▸ **Work task**
Check each line of the data for "project", and copy the ones that have it.

**** Input records

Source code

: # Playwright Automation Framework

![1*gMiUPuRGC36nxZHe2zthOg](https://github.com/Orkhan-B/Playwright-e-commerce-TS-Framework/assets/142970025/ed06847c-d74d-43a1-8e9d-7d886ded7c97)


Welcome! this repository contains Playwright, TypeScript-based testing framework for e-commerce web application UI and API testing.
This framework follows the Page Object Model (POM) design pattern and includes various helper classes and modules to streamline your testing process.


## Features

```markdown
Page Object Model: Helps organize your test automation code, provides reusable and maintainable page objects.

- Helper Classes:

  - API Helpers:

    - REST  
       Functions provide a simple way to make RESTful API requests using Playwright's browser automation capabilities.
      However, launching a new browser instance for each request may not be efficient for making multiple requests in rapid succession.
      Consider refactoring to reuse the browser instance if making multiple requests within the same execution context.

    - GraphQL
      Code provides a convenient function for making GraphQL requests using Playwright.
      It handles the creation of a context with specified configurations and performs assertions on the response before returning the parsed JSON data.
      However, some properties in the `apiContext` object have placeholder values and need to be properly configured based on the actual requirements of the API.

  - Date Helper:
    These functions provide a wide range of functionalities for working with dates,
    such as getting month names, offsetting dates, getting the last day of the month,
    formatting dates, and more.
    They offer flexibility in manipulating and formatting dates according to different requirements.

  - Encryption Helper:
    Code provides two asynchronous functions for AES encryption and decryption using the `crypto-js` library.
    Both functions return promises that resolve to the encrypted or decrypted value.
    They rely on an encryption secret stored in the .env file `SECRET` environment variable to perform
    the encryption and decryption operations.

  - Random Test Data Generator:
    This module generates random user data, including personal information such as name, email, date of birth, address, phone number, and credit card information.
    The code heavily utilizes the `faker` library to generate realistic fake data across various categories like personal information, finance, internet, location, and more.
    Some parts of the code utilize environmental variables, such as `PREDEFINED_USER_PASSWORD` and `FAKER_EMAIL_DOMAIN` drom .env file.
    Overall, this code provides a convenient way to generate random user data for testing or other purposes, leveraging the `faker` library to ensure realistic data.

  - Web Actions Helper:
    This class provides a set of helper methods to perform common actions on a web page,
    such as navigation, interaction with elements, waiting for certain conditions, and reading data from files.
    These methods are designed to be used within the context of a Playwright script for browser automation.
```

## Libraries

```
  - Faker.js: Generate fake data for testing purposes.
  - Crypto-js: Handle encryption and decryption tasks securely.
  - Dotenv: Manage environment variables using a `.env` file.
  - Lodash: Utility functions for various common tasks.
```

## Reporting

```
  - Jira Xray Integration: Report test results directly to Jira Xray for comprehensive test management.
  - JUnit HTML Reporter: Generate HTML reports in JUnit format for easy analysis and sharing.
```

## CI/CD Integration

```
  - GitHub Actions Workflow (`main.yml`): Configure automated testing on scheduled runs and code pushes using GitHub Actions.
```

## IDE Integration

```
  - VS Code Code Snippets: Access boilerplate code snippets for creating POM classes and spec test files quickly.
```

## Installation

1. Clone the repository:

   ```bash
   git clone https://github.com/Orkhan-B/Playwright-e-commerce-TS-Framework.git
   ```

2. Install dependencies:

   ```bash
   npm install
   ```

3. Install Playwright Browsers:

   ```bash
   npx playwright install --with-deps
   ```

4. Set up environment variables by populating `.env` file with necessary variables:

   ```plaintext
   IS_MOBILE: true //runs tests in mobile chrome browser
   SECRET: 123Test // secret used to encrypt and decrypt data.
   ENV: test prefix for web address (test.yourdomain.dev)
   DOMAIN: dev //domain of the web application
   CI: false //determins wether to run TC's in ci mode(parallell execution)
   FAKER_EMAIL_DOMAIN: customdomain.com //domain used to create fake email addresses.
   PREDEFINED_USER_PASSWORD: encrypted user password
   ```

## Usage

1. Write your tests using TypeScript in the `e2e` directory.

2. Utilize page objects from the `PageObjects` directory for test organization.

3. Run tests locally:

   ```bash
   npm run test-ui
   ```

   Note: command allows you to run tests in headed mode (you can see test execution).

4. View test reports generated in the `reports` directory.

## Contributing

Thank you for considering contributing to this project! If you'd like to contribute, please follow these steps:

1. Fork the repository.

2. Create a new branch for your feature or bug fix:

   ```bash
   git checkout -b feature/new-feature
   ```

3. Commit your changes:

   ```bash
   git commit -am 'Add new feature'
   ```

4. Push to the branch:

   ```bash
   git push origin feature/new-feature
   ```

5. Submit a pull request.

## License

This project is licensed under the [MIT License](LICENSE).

********
**** Input records

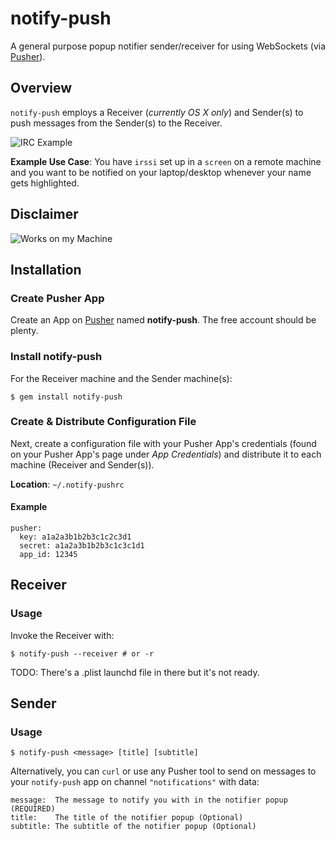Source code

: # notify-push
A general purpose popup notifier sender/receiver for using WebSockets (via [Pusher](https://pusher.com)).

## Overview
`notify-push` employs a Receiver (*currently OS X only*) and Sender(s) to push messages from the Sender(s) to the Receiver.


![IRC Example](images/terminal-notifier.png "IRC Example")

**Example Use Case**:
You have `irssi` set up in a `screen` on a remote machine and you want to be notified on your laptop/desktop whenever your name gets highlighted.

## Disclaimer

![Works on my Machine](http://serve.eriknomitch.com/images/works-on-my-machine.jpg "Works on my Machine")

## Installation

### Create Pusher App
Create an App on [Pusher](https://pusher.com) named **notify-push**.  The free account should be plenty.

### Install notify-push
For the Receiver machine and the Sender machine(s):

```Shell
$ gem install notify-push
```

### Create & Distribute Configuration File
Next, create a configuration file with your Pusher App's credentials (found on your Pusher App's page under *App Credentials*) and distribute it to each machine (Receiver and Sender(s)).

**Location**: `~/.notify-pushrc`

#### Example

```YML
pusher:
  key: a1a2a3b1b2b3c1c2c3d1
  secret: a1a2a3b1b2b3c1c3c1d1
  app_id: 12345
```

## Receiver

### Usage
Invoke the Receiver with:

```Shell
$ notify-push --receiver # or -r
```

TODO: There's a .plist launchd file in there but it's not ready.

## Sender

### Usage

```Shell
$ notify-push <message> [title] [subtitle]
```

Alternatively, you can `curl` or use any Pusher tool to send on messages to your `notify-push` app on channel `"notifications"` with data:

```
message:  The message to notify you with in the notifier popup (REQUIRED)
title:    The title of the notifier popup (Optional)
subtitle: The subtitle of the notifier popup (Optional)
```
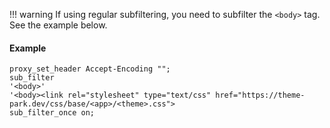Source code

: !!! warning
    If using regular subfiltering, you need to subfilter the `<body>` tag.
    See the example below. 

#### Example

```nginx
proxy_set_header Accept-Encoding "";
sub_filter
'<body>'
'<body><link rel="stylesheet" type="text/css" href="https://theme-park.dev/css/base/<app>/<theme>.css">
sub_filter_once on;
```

********

▸ **Reply**
Thank you for considering contributing to this project! If you'd like to contribute, please follow these steps:
This project is licensed under the [MIT License](LICENSE).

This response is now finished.